TASK GOAL: Using the records below, give again exactly the lines from the line that contains "project is my" through the line that contains "## Live Preview 👁‍🗨", both ends included, and only those.

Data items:

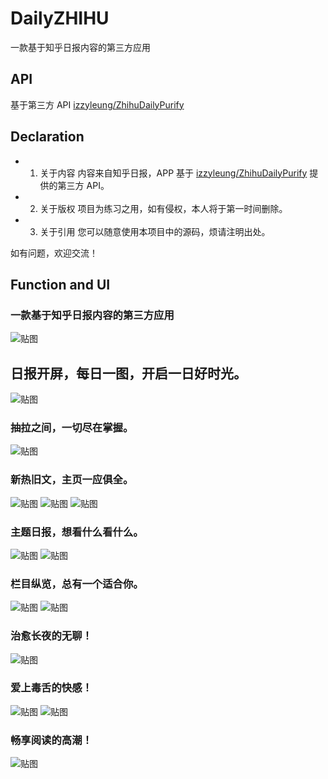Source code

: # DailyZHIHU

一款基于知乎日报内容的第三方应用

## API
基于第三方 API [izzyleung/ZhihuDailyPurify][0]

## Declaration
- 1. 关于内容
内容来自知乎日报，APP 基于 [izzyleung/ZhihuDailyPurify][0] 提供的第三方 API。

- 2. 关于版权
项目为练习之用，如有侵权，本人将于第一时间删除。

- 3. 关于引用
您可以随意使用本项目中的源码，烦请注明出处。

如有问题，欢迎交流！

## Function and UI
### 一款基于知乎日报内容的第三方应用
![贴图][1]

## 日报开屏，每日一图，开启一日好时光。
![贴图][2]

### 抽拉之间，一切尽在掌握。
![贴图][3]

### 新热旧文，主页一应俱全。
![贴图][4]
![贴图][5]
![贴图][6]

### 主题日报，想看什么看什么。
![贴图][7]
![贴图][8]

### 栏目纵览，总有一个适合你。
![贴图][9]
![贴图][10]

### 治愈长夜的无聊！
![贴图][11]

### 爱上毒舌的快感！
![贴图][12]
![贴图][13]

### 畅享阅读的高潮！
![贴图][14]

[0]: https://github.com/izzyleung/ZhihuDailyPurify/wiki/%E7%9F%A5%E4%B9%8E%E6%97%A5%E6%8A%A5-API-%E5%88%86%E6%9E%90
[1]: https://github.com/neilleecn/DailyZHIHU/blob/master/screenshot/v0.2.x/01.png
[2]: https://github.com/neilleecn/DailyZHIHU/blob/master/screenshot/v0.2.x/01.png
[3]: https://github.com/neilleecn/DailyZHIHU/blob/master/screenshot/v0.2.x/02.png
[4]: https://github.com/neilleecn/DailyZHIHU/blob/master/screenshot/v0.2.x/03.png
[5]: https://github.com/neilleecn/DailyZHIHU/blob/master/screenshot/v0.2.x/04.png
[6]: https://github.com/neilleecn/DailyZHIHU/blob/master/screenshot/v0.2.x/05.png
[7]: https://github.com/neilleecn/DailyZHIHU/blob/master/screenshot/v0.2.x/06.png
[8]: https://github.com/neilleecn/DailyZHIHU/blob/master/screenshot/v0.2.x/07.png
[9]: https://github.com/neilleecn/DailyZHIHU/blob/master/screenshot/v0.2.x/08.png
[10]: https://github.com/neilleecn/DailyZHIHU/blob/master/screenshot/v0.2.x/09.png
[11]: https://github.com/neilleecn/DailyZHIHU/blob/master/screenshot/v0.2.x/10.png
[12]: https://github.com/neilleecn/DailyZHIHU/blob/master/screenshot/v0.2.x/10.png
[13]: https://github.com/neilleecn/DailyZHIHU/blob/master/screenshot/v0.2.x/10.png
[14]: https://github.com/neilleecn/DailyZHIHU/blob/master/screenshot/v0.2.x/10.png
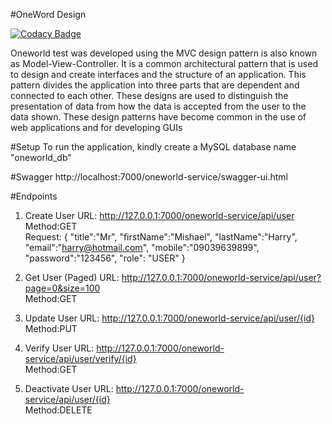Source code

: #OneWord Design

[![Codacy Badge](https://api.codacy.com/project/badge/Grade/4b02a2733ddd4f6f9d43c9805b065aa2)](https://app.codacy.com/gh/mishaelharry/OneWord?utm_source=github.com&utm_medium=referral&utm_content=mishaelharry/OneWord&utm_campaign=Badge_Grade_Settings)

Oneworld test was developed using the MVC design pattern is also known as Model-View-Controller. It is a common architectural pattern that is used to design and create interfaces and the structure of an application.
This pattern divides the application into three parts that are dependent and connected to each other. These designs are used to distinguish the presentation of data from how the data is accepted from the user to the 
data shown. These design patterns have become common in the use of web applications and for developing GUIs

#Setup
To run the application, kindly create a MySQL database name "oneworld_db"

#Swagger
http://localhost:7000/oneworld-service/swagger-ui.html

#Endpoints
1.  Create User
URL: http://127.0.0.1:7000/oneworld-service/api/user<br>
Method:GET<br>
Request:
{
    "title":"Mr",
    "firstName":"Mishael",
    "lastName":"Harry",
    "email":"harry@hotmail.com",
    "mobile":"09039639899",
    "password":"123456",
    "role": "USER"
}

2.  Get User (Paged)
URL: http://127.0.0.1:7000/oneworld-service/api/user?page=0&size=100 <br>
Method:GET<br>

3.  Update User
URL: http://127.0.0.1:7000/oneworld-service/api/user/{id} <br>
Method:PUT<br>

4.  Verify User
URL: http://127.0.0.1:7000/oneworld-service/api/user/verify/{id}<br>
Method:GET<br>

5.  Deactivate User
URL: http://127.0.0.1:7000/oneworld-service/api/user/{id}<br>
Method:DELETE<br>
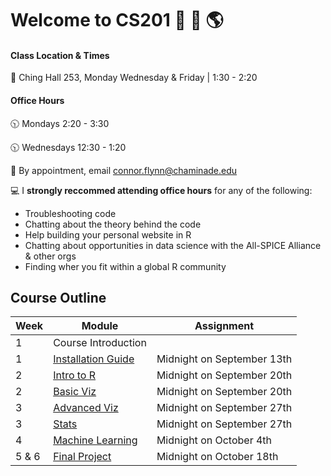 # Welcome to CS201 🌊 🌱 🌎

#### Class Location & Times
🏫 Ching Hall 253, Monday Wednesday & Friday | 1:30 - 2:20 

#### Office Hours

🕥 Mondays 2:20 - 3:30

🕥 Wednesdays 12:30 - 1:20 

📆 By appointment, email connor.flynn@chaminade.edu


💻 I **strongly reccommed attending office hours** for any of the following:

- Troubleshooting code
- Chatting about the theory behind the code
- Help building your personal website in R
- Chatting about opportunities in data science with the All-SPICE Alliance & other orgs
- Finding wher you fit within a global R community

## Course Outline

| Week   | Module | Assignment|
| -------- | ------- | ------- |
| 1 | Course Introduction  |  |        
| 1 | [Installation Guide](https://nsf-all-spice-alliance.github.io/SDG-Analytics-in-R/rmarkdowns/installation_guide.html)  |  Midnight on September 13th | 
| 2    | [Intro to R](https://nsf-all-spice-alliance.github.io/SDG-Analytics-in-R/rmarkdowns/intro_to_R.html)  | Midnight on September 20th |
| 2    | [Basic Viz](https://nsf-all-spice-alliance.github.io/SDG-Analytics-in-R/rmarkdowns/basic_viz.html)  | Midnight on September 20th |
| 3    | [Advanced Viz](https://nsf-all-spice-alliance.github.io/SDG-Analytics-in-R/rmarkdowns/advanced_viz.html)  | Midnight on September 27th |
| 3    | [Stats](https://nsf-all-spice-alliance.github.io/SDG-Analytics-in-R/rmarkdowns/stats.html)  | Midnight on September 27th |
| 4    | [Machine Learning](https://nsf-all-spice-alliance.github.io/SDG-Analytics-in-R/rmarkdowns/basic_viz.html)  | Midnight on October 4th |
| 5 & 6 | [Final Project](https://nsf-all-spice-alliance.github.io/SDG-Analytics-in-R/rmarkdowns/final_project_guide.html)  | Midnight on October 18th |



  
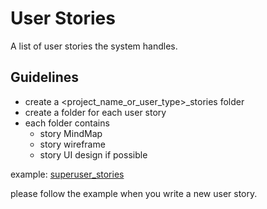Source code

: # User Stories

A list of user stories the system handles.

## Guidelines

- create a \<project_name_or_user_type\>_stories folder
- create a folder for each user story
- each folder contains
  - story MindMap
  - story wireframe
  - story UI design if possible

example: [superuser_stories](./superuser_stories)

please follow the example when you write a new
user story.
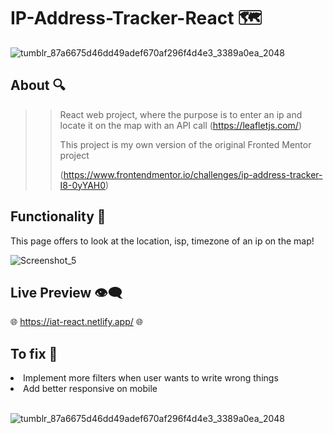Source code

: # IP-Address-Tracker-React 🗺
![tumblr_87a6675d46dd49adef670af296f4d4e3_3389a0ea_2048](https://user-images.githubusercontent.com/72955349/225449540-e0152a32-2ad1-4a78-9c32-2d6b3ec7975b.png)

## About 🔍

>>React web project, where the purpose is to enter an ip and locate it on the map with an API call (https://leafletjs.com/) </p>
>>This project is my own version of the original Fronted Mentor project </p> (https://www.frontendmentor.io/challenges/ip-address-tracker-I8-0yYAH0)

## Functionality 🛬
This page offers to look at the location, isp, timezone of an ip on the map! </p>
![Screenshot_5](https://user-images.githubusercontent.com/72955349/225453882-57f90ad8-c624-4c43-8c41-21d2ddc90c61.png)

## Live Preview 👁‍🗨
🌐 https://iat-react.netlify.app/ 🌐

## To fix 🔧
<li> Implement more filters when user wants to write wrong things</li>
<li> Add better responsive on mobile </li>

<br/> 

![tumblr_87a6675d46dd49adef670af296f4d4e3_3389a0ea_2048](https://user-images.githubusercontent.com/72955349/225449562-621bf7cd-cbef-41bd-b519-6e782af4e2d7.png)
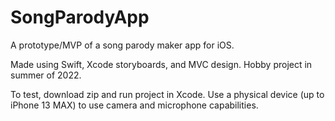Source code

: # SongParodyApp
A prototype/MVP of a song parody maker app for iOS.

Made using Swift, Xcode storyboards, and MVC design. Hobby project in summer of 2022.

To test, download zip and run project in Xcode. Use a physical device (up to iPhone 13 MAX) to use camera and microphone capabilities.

SOLVED EXERCISE:
>>This project is my own version of the original Fronted Mentor project </p> (https://www.frontendmentor.io/challenges/ip-address-tracker-I8-0yYAH0)

## Functionality 🛬
This page offers to look at the location, isp, timezone of an ip on the map! </p>
![Screenshot_5](https://user-images.githubusercontent.com/72955349/225453882-57f90ad8-c624-4c43-8c41-21d2ddc90c61.png)

## Live Preview 👁‍🗨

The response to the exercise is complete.